| Data records |
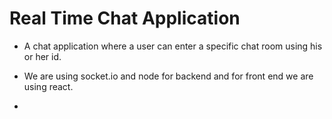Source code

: # Real Time Chat Application 

- A chat application where a user can enter a specific chat room using his or her id. 

- We are using socket.io and node for backend and for front end we are using react. 

- 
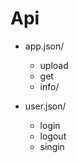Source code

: Api
===

 * app.json/
    * upload
    * get
    * info/<id>


 * user.json/
    * login
    * logout
    * singin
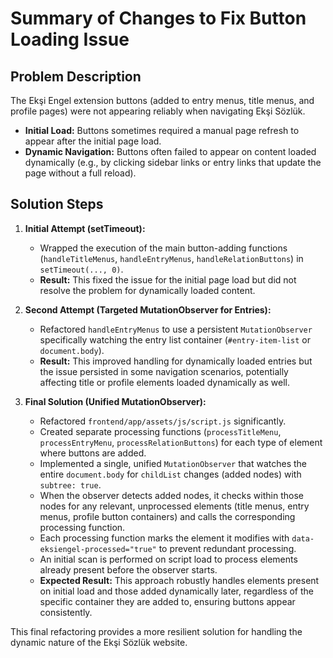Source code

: # Summary of Changes to Fix Button Loading Issue

## Problem Description

The Ekşi Engel extension buttons (added to entry menus, title menus, and profile pages) were not appearing reliably when navigating Ekşi Sözlük.
- **Initial Load:** Buttons sometimes required a manual page refresh to appear after the initial page load.
- **Dynamic Navigation:** Buttons often failed to appear on content loaded dynamically (e.g., by clicking sidebar links or entry links that update the page without a full reload).

## Solution Steps

1.  **Initial Attempt (setTimeout):**
    *   Wrapped the execution of the main button-adding functions (`handleTitleMenus`, `handleEntryMenus`, `handleRelationButtons`) in `setTimeout(..., 0)`.
    *   **Result:** This fixed the issue for the initial page load but did not resolve the problem for dynamically loaded content.

2.  **Second Attempt (Targeted MutationObserver for Entries):**
    *   Refactored `handleEntryMenus` to use a persistent `MutationObserver` specifically watching the entry list container (`#entry-item-list` or `document.body`).
    *   **Result:** This improved handling for dynamically loaded entries but the issue persisted in some navigation scenarios, potentially affecting title or profile elements loaded dynamically as well.

3.  **Final Solution (Unified MutationObserver):**
    *   Refactored `frontend/app/assets/js/script.js` significantly.
    *   Created separate processing functions (`processTitleMenu`, `processEntryMenu`, `processRelationButtons`) for each type of element where buttons are added.
    *   Implemented a single, unified `MutationObserver` that watches the entire `document.body` for `childList` changes (added nodes) with `subtree: true`.
    *   When the observer detects added nodes, it checks within those nodes for any relevant, unprocessed elements (title menus, entry menus, profile button containers) and calls the corresponding processing function.
    *   Each processing function marks the element it modifies with `data-eksiengel-processed="true"` to prevent redundant processing.
    *   An initial scan is performed on script load to process elements already present before the observer starts.
    *   **Expected Result:** This approach robustly handles elements present on initial load and those added dynamically later, regardless of the specific container they are added to, ensuring buttons appear consistently.

This final refactoring provides a more resilient solution for handling the dynamic nature of the Ekşi Sözlük website.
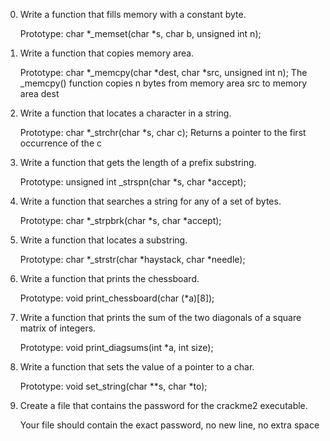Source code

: 0. Write a function that fills memory with a constant byte.

    Prototype: char *_memset(char *s, char b, unsigned int n);
1. Write a function that copies memory area.

    Prototype: char *_memcpy(char *dest, char *src, unsigned int n);
    The _memcpy() function copies n bytes from memory area src to memory area dest
2. Write a function that locates a character in a string.

    Prototype: char *_strchr(char *s, char c);
    Returns a pointer to the first occurrence of the c
3. Write a function that gets the length of a prefix substring.

    Prototype: unsigned int _strspn(char *s, char *accept);
4. Write a function that searches a string for any of a set of bytes.

    Prototype: char *_strpbrk(char *s, char *accept);
5. Write a function that locates a substring.

    Prototype: char *_strstr(char *haystack, char *needle);
6. Write a function that prints the chessboard.

    Prototype: void print_chessboard(char (*a)[8]);

7. Write a function that prints the sum of the two diagonals of a square matrix of integers.

    Prototype: void print_diagsums(int *a, int size);
8. Write a function that sets the value of a pointer to a char.

    Prototype: void set_string(char **s, char *to);

9. Create a file that contains the password for the crackme2 executable.

    Your file should contain the exact password, no new line, no extra space
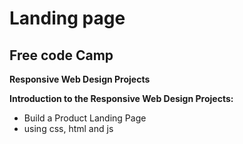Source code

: # Landing page
## Free code Camp
**Responsive Web Design Projects**

 **Introduction to the Responsive Web Design Projects:**
      
* Build a Product Landing Page
* using css, html and js
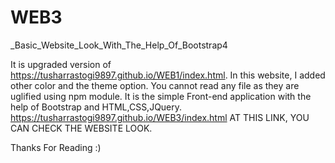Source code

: # WEB3

_Basic_Website_Look_With_The_Help_Of_Bootstrap4

It is upgraded version of https://tusharrastogi9897.github.io/WEB1/index.html. In this website, I added other color and the theme option.
You cannot read any file as they are uglified using npm module. It is the simple Front-end application with the help of Bootstrap and HTML,CSS,JQuery. https://tusharrastogi9897.github.io/WEB3/index.html AT THIS LINK, YOU CAN CHECK THE WEBSITE LOOK.

Thanks For Reading :)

| Your task |
The answer is the lines above between the line holding "dynamically loaded content." and the line holding "use a persistent", inclusive, each written out exactly, and no others.

| Solution below |
    *   **Result:** This fixed the issue for the initial page load but did not resolve the problem for dynamically loaded content.

2.  **Second Attempt (Targeted MutationObserver for Entries):**
    *   Refactored `handleEntryMenus` to use a persistent `MutationObserver` specifically watching the entry list container (`#entry-item-list` or `document.body`).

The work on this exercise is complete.